Cpl. Neal was only 19 years old. He would have only been eight at the outset of the U.S. invasion of Iraq, and merely six on 9/11 – a child at the time of both these events.  The fact that he ended up losing his life in Iraq is on one hand tragic, and on the other completely absurd.



The tragedy here is that a young man with a long future ahead of him ended up dying in a distant country before even reaching the age of twenty. The absurdity is that men such as him are still losing their lives as a result of still-inexplicable decisions made over a decade ago. The Iraq War never ended, but now it’s being fought by men who were just children when it started. Walter Lippman once said, “I don’t think old men ought to promote wars for young men to fight.” In our time, old men have been promoting wars that kids would ultimately end up fighting.
This is not just the case on the American side. Most of the Iraqis who have joined up with the utopian nihilists of Islamic State are themselves young men whose upbringing occurred against the backdrop of the American occupation of their country. They grew up watching their fathers and brothers being rounded up and detained by foreign soldiers, and bore witness as their once-stable country violently went to pieces around them. As shocking as the actions of IS have been, it’s not hard to imagine why so many people who grew up in such brutal circumstances might find a movement such as this attractive.
And again, behind their inglorious martyrdoms, are the machinations of former-Baath Party officials who once organized young Iraqis to die for the cause Arab Nationalism and who now do the same for religious extremism. The cause may be different, but in many ways the results are the same.
In this context it is stunning to remember the statements of those who assured us over a decade ago that the war in Iraq would take “weeks rather than months” to bring to its completion. The more cautious and conservative among them gave us an absolute maximum estimate of “five months” before we could go back to normalcy, and start watching America-friendly democracies begin to bloom across the Middle East. If this prediction had been in any way honest or correct, Cpl. Sean Neal may have been sitting in a college classroom today rather than lying in a flag-draped coffin on a military flight back home. Alas, it wasn’t.
One thing is certain however: Neal won’t be the last. Current and former American military officials are already preparing the public for a new conflict in Iraq – with scarcely suppressed and genuinely creepy elation – that they say will be “generational” and will take decades to bring to its completion.  If recent history is any guide, their prediction of decades-long conflict means we should actually be preparing ourselves for a war which is going to last perhaps for a century. That’s not derisive rhetoric; history actually seems to be pointing in just that direction.
At the outset of the first Iraq War, in what would later become a deeply ironic statement, Christopher Hitchens predicted that war would last “something like one hundred years”. His prediction seems to have been prescient.
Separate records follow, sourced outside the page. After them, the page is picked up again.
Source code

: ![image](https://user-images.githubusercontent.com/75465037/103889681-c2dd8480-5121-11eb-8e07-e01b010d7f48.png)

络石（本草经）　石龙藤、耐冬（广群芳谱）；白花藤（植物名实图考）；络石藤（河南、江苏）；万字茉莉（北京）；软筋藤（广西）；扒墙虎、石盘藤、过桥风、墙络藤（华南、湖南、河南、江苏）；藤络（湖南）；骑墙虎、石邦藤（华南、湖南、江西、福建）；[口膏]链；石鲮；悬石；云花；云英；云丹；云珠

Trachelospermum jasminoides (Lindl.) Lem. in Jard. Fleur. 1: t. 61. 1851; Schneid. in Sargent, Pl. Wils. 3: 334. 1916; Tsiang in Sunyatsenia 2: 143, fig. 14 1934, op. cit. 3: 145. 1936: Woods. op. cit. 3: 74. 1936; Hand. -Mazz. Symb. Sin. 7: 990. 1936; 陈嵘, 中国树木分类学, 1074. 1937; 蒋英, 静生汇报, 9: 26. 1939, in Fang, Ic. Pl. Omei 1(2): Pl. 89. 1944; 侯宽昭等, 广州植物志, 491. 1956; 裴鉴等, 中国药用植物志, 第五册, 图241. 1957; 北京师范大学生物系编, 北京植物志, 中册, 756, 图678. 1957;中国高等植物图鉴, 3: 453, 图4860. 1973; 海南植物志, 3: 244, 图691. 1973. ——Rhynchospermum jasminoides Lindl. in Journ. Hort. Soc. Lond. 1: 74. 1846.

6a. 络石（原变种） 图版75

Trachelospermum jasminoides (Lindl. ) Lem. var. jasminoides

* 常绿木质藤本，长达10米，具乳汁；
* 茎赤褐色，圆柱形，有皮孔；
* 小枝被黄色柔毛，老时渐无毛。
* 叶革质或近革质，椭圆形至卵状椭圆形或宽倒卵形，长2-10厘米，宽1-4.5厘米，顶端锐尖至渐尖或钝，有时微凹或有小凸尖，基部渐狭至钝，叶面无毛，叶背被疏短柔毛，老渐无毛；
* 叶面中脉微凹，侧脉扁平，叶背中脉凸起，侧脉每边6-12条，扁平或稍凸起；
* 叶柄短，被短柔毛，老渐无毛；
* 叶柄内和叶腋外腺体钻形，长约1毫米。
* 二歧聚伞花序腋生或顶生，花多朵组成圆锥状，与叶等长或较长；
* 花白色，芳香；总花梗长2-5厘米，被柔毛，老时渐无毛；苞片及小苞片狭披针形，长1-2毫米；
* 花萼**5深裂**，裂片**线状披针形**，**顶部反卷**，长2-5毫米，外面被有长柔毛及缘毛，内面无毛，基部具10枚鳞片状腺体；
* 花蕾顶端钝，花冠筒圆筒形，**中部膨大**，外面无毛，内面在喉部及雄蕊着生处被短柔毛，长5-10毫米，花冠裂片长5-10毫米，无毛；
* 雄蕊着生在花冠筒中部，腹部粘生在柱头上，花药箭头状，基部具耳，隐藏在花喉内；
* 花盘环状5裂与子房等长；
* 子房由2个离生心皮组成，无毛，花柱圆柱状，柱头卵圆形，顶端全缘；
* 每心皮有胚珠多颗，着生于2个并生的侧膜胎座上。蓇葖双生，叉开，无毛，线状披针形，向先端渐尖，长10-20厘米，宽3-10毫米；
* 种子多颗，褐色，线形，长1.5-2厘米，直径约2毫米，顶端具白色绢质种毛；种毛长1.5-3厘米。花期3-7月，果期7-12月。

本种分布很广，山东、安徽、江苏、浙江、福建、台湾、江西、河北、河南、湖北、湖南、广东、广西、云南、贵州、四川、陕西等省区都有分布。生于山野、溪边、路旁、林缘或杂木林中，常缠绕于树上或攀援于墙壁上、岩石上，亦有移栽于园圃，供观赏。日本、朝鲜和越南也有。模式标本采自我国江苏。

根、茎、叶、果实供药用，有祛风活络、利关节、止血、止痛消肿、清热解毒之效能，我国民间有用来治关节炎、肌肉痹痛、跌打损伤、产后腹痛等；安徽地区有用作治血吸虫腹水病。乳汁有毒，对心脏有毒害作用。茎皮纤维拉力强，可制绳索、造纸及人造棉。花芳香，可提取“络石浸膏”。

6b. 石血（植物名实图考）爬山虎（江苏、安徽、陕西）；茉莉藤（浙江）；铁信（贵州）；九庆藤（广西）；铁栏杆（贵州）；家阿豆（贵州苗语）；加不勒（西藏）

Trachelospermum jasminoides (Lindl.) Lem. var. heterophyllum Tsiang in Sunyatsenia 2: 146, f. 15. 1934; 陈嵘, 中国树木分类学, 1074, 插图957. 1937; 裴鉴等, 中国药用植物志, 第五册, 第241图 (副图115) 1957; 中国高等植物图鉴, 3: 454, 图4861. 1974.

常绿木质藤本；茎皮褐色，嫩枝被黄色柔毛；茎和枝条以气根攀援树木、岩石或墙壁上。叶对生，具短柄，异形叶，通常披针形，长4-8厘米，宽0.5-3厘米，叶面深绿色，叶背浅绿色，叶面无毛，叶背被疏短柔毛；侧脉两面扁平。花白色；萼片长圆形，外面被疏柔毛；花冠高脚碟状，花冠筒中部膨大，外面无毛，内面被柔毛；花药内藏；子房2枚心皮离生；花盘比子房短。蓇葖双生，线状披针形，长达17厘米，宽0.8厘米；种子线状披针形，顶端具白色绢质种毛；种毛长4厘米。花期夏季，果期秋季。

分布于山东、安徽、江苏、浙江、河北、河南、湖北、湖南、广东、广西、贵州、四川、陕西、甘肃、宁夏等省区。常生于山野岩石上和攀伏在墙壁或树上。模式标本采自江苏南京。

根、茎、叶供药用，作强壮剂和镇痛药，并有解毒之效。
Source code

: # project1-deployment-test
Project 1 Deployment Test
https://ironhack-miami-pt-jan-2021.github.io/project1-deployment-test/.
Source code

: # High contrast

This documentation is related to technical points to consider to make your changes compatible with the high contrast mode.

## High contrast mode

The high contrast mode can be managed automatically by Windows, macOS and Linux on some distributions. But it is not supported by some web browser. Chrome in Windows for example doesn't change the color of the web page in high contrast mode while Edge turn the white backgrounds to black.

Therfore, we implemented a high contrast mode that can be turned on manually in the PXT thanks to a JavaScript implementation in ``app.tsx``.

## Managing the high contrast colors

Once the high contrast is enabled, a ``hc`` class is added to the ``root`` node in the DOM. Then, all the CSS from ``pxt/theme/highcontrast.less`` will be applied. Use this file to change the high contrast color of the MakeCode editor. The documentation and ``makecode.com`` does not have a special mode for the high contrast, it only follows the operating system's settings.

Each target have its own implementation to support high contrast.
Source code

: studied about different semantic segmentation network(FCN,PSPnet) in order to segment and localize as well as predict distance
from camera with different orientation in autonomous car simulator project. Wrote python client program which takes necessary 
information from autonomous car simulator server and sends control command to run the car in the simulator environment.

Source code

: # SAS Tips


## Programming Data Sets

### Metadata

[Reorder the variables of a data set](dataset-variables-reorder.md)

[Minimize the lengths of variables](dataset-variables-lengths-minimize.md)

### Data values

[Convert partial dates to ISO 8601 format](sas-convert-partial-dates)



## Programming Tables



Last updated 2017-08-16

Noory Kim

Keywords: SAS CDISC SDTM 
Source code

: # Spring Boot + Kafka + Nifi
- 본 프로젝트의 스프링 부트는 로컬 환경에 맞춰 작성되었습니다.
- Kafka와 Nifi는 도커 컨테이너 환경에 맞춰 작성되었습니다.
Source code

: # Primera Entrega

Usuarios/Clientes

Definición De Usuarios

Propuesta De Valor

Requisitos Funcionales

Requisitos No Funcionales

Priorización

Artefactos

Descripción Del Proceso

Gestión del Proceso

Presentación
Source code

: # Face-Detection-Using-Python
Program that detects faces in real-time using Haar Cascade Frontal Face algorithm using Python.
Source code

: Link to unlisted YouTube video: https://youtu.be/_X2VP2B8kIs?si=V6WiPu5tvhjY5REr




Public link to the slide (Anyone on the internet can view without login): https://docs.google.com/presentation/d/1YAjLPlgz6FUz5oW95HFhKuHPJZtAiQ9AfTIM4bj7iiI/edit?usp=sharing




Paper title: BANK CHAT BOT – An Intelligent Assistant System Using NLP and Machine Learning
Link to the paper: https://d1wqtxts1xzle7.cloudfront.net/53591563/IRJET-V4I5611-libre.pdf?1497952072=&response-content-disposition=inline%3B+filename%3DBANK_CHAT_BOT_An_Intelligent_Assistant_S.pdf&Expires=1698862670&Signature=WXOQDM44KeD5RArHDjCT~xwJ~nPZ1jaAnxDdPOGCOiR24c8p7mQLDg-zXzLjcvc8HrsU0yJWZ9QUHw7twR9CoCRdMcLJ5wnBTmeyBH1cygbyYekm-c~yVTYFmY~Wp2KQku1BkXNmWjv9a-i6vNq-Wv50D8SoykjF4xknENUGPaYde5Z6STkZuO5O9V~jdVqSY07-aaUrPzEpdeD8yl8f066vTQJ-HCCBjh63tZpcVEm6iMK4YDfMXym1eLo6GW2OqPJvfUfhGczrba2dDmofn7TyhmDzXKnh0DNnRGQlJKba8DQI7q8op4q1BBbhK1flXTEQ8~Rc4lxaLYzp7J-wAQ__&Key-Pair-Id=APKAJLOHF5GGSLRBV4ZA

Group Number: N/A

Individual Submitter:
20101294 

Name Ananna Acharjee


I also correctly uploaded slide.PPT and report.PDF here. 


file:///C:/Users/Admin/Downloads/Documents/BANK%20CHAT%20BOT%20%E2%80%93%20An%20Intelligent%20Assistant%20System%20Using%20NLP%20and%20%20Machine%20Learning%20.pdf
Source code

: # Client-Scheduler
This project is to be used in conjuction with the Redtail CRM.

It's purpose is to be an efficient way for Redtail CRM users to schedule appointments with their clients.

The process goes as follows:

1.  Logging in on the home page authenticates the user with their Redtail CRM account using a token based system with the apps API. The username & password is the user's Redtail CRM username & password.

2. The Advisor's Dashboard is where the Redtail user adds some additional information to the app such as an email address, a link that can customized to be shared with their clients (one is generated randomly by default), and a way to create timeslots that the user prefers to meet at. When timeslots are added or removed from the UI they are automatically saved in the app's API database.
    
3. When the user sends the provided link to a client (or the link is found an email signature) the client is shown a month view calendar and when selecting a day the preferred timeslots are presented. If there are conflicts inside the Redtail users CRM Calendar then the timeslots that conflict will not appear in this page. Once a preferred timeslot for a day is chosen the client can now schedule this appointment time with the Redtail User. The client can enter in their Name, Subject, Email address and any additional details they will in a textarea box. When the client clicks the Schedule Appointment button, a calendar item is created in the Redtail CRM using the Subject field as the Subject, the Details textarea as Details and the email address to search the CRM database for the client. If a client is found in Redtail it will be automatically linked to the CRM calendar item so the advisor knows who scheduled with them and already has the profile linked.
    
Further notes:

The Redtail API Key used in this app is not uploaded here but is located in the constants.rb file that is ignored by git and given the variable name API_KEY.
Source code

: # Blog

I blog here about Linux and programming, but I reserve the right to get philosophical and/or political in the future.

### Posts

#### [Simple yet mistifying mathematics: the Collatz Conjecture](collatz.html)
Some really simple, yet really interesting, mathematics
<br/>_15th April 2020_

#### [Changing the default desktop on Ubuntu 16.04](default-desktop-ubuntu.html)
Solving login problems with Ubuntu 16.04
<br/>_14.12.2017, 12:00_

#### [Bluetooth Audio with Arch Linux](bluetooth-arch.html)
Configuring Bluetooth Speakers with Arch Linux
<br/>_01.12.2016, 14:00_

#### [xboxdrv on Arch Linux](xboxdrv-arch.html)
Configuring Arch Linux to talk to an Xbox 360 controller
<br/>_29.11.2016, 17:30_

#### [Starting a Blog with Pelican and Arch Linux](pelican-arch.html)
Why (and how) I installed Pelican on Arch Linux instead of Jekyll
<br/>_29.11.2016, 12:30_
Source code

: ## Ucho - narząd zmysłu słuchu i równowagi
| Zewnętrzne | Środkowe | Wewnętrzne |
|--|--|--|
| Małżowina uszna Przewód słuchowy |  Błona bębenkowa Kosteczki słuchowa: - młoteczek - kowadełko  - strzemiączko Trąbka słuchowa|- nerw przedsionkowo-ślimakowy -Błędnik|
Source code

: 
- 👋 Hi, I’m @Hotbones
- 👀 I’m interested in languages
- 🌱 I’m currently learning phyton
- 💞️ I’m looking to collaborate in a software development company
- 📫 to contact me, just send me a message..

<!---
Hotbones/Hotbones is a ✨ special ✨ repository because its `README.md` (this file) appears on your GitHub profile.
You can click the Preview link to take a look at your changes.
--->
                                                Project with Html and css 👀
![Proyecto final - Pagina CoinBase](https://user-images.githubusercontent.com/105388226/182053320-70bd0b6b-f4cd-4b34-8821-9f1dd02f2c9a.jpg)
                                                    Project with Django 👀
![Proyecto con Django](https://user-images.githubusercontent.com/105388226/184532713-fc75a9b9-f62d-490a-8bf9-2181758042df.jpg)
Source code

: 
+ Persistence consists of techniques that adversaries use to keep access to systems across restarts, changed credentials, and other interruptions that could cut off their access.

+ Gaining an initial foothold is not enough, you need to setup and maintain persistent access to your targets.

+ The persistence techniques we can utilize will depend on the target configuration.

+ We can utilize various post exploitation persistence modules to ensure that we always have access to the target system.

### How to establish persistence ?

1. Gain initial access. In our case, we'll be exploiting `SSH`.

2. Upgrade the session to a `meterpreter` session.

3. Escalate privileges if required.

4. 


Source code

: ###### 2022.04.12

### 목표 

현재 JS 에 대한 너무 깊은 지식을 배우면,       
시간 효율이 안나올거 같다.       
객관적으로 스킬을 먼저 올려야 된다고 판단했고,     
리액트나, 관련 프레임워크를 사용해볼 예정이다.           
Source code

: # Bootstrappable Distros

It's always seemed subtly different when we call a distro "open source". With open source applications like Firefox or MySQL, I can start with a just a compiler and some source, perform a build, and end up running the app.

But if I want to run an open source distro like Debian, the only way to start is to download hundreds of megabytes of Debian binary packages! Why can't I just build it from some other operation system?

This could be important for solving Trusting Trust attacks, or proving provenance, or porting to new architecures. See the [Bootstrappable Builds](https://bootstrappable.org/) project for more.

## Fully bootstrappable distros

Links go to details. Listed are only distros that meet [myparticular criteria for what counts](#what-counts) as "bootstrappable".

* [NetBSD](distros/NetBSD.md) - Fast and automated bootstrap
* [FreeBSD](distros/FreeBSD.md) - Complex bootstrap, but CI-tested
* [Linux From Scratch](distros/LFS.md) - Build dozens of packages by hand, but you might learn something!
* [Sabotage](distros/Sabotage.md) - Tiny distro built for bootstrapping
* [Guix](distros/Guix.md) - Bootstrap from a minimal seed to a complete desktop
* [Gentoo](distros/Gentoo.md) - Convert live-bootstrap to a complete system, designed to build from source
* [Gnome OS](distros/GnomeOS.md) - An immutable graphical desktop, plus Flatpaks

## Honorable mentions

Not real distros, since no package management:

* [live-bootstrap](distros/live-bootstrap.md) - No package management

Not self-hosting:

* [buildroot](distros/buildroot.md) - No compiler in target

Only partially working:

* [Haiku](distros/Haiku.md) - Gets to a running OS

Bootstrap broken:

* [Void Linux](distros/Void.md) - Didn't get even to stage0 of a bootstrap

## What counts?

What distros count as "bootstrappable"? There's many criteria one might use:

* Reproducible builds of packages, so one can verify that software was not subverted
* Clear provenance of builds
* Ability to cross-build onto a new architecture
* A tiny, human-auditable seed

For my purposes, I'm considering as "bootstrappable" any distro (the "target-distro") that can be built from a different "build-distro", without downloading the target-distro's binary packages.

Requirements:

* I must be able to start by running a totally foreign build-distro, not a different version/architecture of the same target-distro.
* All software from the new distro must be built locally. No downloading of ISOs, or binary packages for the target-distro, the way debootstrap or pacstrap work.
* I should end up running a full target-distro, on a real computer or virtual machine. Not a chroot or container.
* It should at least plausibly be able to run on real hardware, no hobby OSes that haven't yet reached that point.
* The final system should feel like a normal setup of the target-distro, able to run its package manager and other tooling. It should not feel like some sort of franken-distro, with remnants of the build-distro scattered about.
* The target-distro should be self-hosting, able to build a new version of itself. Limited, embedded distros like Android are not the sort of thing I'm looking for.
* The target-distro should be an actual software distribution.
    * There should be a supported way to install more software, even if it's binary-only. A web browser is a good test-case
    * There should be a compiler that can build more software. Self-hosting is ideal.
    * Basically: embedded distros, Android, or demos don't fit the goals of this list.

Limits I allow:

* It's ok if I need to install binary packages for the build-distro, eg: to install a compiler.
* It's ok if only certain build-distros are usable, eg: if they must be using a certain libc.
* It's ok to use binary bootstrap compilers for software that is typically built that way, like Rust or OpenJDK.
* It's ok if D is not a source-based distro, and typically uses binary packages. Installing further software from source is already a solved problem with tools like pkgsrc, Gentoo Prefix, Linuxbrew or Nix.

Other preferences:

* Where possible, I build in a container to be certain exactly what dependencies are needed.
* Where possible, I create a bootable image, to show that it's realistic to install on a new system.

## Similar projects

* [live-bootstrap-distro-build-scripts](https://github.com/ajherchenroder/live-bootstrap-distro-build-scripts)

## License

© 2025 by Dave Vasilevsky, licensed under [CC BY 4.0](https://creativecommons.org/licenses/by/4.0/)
Since the first bombs started dropping on that country in 1991, they have scarcely stopped falling since. We are 23 years into our forever war with Iraq and are already being girded for another long time-horizon before it will supposedly “end”.
The reality of course is that this war not going to end. In all likelihood many children growing up today are going to end up fighting and dying to continue it at some point. As implausible as this may sound, it would’ve probably come across as similarly unlikely to anyone who predicted that American kids who were just eight during the invasion of Iraq would still be perishing in that country over a decade later.
The fact that our wars are now being fought by people who were just children when they started is one of those grim, uncomfortable realities that we tend to elide in the interests of continuing on with business as usual. But, needless to say, it would be a lot fairer if the Cheneys, Rumsfelds and Frums of the world sent their own children to finish what they started instead of sending everyone else’s.